Differential privacy techniques for training and inference are methods used to protect sensitive data during machine learning processes. During training, these techniques add controlled noise to data or model updates, ensuring individual data points cannot be identified. For inference, they limit the information revealed in model outputs to prevent leakage of private details. Overall, these approaches enable the development and deployment of models while maintaining strong privacy guarantees for individuals in the dataset.
Differential privacy techniques for training and inference are methods used to protect sensitive data during machine learning processes. During training, these techniques add controlled noise to data or model updates, ensuring individual data points cannot be identified. For inference, they limit the information revealed in model outputs to prevent leakage of private details. Overall, these approaches enable the development and deployment of models while maintaining strong privacy guarantees for individuals in the dataset.
What is differential privacy in the context of machine learning?
A formal privacy framework that adds controlled randomness to data, training updates, or outputs so that the influence of any single individual's data is limited, making it hard to identify that person.
How does differential privacy work during model training?
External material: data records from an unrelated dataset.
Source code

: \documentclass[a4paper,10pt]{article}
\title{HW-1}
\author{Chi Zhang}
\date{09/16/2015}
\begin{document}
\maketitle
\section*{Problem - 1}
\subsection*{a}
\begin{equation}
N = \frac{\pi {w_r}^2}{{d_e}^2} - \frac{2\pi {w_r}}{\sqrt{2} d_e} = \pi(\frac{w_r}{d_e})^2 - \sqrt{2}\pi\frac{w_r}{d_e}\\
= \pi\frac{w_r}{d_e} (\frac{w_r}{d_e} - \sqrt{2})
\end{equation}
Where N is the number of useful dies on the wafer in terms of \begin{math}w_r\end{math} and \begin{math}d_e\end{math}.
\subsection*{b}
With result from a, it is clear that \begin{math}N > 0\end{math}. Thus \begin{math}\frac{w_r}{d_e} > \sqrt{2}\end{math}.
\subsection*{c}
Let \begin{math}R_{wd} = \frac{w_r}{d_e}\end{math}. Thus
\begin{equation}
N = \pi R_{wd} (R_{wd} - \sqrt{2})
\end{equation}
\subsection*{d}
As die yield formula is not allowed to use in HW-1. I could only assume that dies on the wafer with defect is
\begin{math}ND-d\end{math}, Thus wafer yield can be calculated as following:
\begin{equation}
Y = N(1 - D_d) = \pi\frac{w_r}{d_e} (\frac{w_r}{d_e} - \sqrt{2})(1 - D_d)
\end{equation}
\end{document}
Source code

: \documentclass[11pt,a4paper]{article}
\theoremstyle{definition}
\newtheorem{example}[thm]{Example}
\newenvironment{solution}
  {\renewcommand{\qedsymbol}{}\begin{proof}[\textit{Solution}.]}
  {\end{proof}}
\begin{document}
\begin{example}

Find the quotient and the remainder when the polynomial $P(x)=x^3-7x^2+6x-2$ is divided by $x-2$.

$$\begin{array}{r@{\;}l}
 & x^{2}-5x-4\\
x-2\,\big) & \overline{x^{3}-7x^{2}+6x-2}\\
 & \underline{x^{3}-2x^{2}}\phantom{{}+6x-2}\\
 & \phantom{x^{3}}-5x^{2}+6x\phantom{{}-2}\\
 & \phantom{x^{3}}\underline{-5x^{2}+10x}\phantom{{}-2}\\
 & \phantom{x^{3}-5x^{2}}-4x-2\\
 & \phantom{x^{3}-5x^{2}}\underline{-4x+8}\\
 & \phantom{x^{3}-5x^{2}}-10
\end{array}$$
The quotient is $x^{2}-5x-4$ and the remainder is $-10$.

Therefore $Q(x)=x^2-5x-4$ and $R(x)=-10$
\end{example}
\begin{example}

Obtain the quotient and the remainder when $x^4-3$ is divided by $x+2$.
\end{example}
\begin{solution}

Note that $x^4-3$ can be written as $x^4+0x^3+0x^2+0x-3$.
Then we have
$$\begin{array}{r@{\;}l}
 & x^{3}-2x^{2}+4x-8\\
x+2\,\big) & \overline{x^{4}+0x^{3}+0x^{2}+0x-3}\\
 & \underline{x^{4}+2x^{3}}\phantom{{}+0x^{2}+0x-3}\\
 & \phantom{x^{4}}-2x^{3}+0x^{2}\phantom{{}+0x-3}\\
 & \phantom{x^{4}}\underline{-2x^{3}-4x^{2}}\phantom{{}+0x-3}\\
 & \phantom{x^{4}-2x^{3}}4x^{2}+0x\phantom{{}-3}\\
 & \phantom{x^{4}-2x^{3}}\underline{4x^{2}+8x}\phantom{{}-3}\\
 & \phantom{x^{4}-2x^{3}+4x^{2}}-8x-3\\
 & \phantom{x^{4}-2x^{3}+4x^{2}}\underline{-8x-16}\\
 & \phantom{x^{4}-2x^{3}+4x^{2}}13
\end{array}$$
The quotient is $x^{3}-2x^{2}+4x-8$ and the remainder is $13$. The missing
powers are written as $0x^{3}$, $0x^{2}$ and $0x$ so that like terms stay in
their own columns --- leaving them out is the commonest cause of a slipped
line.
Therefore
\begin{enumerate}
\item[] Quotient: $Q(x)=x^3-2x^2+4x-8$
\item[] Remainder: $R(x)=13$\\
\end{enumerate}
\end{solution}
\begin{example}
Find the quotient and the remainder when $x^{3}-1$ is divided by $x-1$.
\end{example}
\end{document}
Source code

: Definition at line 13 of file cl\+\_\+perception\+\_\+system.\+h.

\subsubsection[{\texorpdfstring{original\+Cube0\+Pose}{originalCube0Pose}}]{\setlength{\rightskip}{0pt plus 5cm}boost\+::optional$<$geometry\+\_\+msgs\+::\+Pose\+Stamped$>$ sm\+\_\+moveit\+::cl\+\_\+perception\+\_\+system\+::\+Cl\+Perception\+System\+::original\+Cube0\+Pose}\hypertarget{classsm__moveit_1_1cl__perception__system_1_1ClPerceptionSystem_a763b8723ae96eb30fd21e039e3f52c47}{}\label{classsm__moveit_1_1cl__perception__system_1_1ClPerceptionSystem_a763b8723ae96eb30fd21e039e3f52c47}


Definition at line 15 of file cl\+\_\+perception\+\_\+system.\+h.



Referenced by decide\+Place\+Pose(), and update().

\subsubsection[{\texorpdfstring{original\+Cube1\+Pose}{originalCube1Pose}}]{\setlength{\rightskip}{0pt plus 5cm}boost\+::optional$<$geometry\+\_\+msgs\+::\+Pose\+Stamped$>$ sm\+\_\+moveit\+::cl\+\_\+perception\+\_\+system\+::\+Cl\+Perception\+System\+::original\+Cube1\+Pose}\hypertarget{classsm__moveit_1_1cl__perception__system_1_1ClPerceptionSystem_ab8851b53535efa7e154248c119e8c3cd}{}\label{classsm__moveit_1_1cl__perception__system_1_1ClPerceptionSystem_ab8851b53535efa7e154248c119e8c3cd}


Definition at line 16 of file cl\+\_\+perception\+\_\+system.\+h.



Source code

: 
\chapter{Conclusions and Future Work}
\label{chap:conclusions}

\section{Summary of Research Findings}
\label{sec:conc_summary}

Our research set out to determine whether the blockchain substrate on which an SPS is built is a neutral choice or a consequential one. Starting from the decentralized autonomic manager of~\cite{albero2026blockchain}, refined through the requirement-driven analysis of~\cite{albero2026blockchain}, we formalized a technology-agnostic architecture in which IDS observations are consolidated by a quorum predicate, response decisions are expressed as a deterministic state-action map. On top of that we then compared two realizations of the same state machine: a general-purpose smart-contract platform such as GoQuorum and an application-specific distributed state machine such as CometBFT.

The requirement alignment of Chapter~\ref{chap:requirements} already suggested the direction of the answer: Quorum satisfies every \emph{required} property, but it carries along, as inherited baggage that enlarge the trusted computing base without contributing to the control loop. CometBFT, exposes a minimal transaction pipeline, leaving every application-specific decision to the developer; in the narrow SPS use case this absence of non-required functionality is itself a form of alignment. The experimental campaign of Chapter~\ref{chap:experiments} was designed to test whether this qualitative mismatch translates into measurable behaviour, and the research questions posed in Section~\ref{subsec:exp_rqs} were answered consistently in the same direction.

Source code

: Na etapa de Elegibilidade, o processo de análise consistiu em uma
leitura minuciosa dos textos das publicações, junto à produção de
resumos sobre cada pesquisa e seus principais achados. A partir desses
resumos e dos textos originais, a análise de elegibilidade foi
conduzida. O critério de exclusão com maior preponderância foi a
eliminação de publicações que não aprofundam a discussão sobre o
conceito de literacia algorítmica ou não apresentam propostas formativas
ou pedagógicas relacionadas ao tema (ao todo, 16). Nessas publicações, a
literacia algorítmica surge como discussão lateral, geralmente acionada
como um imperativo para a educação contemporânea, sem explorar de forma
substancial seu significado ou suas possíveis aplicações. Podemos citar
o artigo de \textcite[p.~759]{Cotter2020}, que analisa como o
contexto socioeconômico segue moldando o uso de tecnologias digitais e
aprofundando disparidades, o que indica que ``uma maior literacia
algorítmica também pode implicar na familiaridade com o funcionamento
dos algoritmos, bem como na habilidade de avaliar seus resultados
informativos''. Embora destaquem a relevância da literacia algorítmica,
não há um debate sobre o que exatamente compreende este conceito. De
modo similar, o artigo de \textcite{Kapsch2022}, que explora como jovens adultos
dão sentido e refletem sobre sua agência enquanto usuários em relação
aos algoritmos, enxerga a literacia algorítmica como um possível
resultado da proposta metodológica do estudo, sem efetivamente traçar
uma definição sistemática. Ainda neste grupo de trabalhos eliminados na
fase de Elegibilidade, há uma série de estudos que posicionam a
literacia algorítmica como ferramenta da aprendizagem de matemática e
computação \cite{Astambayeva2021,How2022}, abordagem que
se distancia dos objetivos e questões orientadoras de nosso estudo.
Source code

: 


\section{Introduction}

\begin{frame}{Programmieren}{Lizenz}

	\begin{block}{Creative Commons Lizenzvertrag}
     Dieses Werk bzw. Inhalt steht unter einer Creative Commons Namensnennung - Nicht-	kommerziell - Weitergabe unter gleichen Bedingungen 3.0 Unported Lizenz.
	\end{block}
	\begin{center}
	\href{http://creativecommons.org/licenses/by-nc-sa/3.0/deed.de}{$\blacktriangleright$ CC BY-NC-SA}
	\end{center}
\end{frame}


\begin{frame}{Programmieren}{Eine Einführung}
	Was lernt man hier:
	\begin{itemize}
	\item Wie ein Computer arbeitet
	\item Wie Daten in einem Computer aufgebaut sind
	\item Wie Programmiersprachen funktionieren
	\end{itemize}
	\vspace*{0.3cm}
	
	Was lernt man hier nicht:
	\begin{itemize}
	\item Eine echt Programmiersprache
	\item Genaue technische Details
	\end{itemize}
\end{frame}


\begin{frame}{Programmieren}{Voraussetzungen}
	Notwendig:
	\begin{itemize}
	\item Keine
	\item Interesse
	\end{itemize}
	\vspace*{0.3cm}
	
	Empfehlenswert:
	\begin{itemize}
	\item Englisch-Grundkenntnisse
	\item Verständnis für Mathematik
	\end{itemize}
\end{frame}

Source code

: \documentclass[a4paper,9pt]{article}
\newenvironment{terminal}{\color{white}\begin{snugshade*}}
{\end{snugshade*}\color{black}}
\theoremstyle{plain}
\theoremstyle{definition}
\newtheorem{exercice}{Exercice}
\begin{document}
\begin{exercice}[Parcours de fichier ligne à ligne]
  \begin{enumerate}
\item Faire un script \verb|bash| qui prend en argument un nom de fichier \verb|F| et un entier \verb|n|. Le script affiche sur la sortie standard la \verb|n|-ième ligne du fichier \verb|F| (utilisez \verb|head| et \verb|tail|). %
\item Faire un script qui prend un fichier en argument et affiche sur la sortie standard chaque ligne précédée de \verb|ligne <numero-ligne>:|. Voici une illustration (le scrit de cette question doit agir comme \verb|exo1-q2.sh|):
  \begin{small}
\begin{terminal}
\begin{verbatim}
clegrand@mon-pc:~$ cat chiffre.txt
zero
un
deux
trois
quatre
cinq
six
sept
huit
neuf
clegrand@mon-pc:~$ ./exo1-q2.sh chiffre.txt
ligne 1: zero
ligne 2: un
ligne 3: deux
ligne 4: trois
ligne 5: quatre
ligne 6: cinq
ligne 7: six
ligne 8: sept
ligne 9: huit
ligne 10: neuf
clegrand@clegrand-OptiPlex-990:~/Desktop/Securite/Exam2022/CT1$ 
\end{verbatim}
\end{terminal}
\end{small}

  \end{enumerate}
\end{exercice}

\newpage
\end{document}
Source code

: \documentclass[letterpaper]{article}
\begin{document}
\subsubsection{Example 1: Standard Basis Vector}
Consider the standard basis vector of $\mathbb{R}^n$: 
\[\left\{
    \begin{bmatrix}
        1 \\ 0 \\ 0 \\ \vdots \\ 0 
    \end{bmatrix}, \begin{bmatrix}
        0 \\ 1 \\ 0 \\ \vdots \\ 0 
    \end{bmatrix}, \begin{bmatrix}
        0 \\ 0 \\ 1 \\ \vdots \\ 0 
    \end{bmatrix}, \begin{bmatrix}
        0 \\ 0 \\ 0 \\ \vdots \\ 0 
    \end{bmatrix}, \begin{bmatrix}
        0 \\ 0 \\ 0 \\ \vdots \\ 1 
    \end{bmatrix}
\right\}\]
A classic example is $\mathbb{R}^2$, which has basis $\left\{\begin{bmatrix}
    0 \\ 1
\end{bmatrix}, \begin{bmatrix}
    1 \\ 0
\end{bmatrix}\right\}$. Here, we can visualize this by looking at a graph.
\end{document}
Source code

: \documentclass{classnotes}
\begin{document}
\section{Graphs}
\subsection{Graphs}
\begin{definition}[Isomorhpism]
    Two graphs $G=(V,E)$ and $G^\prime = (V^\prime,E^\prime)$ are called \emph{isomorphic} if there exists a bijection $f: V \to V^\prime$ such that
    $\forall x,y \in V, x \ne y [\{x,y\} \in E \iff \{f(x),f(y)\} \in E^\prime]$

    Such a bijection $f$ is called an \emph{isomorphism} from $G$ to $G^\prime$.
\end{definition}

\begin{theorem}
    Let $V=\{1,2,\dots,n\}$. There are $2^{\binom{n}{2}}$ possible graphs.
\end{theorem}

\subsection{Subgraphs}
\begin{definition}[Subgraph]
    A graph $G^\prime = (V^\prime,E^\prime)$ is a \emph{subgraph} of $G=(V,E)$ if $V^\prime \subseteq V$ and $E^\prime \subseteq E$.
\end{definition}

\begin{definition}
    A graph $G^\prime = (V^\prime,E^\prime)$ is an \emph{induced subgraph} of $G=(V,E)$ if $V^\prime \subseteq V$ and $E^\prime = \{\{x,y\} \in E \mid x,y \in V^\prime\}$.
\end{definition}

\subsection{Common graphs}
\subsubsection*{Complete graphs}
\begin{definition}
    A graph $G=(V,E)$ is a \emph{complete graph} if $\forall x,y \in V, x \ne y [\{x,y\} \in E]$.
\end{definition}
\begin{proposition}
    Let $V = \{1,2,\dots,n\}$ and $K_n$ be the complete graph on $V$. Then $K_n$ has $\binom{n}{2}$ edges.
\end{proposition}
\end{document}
It injects noise into gradients or data (e.g., DP-SGD) and tracks a privacy budget, limiting what the model can reveal about any individual data point. The privacy level is often described by the parameter epsilon (and delta).
How does differential privacy affect model inference?
During inference, DP methods limit how much information about training data can be inferred from outputs, often by adding noise or restricting exposure, which trades some accuracy for stronger privacy guarantees.
Why is differential privacy important for security and compliance in generative AI?
It reduces the risk of exposing sensitive training data, supports regulatory requirements, and provides verifiable privacy guarantees for users and stakeholders.